Plants that load se–cc complexes through a symplasmic route translocate 20–80% of sugars in the form of raffinose-related compounds such as raffinose, stachyose and verbascose (Section 5.2.3(c)). Grusak et al. (1996) proposed a model for symplasmic phloem loading that accounts for the general characteristics stated above. According to this model (Figure 5.16), sucrose diffuses from mesophyll and bundle sheath cells into intermediary (companion) cells through plasmodesmata. Within companion cells, sucrose is thought to be enzymatically converted to oligosaccharides (raffinose or stachyose) maintaining a diffusion gradient for sucrose from mesophyll cells into se–cc complexes. The molecular-size-exclusion limit of plasmodesmata interconnecting mesophyll and companion cells is such that it prevents back diffusion of stachyose and raffinose molecules, which are larger than sucrose. These oligosaccharides are able to diffuse through plasmodesmata with larger diameters linking companion cells with sieve elements (van Bel 1993). This model accounts for selective loading of sugars to achieve high photoassimilate concentrations in phloem elements.
(c) Apoplasmic loading
Phloem loading with an apoplasmic step is an attractive model, explaining both how solutes become concentrated in se–cc complexes (energy-coupled membrane transport) and how they could be selected by specific membrane transporters (see van Bel 1993). Identifying transport mechanisms responsible for photoassimilate transport to and from the leaf apoplasm has proved challenging.
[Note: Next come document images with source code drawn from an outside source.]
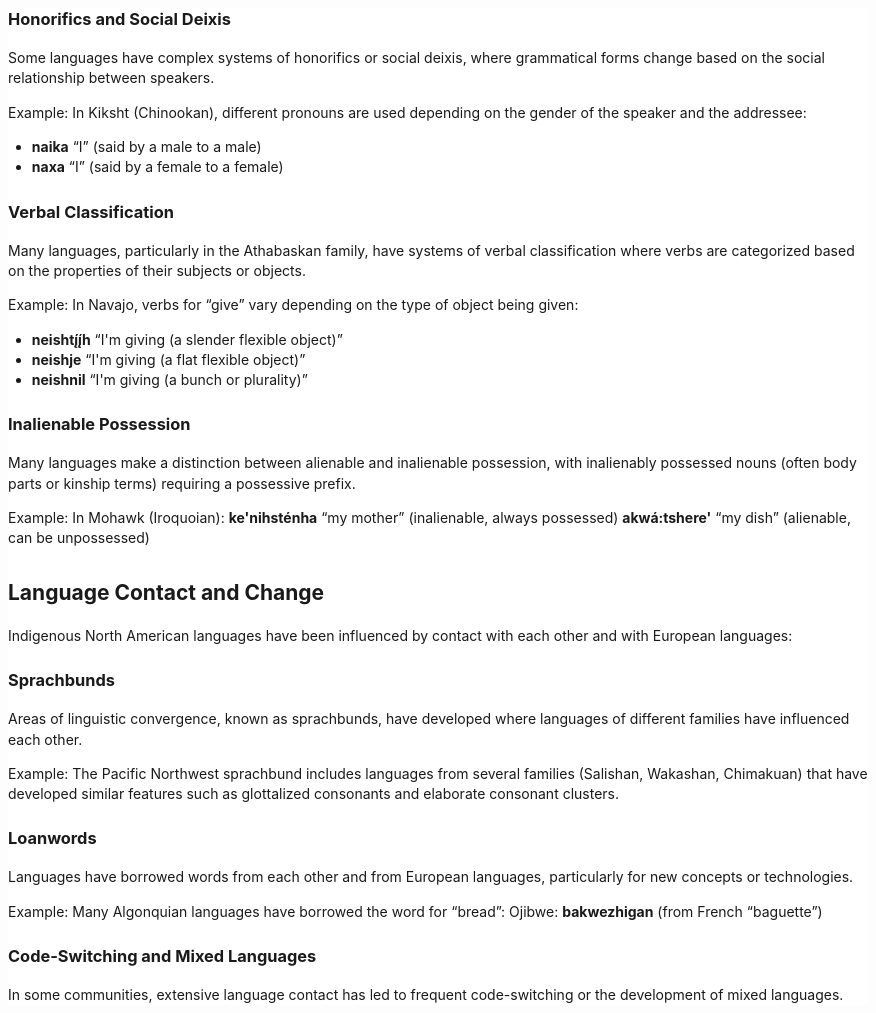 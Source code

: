 ### Honorifics and Social Deixis

Some languages have complex systems of honorifics or social deixis, where grammatical forms change based on the social relationship between speakers.

Example: In Kiksht (Chinookan), different pronouns are used depending on the gender of the speaker and the addressee:
- **naika** “I” (said by a male to a male)
- **naxa** “I” (said by a female to a female)

### Verbal Classification

Many languages, particularly in the Athabaskan family, have systems of verbal classification where verbs are categorized based on the properties of their subjects or objects.

Example: In Navajo, verbs for “give” vary depending on the type of object being given:
- **neishtį́į́h** “I'm giving (a slender flexible object)”
- **neishje** “I'm giving (a flat flexible object)”
- **neishnil** “I'm giving (a bunch or plurality)”

### Inalienable Possession

Many languages make a distinction between alienable and inalienable possession, with inalienably possessed nouns (often body parts or kinship terms) requiring a possessive prefix.

Example: In Mohawk (Iroquoian):
**ke'nihsténha** “my mother” (inalienable, always possessed)
**akwá:tshere'** “my dish” (alienable, can be unpossessed)

## Language Contact and Change

Indigenous North American languages have been influenced by contact with each other and with European languages:

### Sprachbunds

Areas of linguistic convergence, known as sprachbunds, have developed where languages of different families have influenced each other.

Example: The Pacific Northwest sprachbund includes languages from several families (Salishan, Wakashan, Chimakuan) that have developed similar features such as glottalized consonants and elaborate consonant clusters.

### Loanwords

Languages have borrowed words from each other and from European languages, particularly for new concepts or technologies.

Example: Many Algonquian languages have borrowed the word for “bread”:
Ojibwe: **bakwezhigan** (from French “baguette”)

### Code-Switching and Mixed Languages

In some communities, extensive language contact has led to frequent code-switching or the development of mixed languages.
Based on estimates of sucrose fluxes and high sucrose concentrations in phloem sap, there is little doubt that sucrose loading into phloem is energy dependent. The demonstration that PCMBS blocks loading of photoassimilates in whole leaves of certain species (Section 5.3.2(b)) points to carrier-mediated transport across plasma membranes. Genes encoding sucrose porters have been cloned from leaf tissue (Frommer et al. 1996) and shown to be specifically expressed in leaf phloem. Complementation studies in yeast defective in sucrose transport suggest that the phloem-located sucrose porter catalyses sucrose/proton symport in a similar way to that illustrated in Figure 5.32. Antisense transformants of potato with low abundance of this symporter have impaired sucrose transport (Section 5.32(b)).
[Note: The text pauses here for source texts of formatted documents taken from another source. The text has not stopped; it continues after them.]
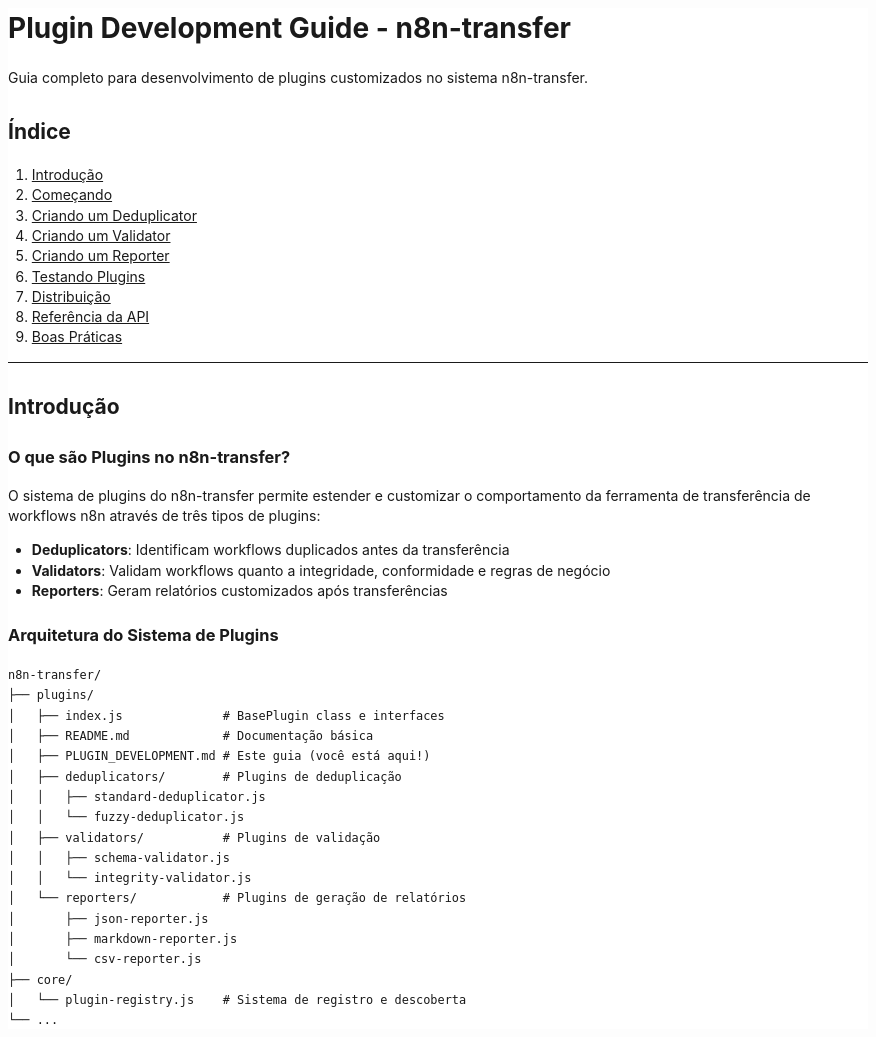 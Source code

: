 # Plugin Development Guide - n8n-transfer

Guia completo para desenvolvimento de plugins customizados no sistema n8n-transfer.

## Índice

1. [Introdução](#introdução)
2. [Começando](#começando)
3. [Criando um Deduplicator](#criando-um-deduplicator)
4. [Criando um Validator](#criando-um-validator)
5. [Criando um Reporter](#criando-um-reporter)
6. [Testando Plugins](#testando-plugins)
7. [Distribuição](#distribuição)
8. [Referência da API](#referência-da-api)
9. [Boas Práticas](#boas-práticas)

---

## Introdução

### O que são Plugins no n8n-transfer?

O sistema de plugins do n8n-transfer permite estender e customizar o comportamento da ferramenta de transferência de workflows n8n através de três tipos de plugins:

- **Deduplicators**: Identificam workflows duplicados antes da transferência
- **Validators**: Validam workflows quanto a integridade, conformidade e regras de negócio
- **Reporters**: Geram relatórios customizados após transferências

### Arquitetura do Sistema de Plugins

```
n8n-transfer/
├── plugins/
│   ├── index.js              # BasePlugin class e interfaces
│   ├── README.md             # Documentação básica
│   ├── PLUGIN_DEVELOPMENT.md # Este guia (você está aqui!)
│   ├── deduplicators/        # Plugins de deduplicação
│   │   ├── standard-deduplicator.js
│   │   └── fuzzy-deduplicator.js
│   ├── validators/           # Plugins de validação
│   │   ├── schema-validator.js
│   │   └── integrity-validator.js
│   └── reporters/            # Plugins de geração de relatórios
│       ├── json-reporter.js
│       ├── markdown-reporter.js
│       └── csv-reporter.js
├── core/
│   └── plugin-registry.js    # Sistema de registro e descoberta
└── ...
```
In contrast to photoassimilate uptake from phloem apoplasm, very little is known about the mechanism of sugar efflux into the apoplasm until very recently. Estimates of photoassimilate flux to phloem apoplasm, based on rates of sucrose export from leaves, suggest that this transport event must be facilitated by other transport processes (van Bel 1993). This is now confirmed by the recent cloning of sucrose efflux protein that sheds a light on the molecular mechanisms of phloem loading (Chen et al. 2012).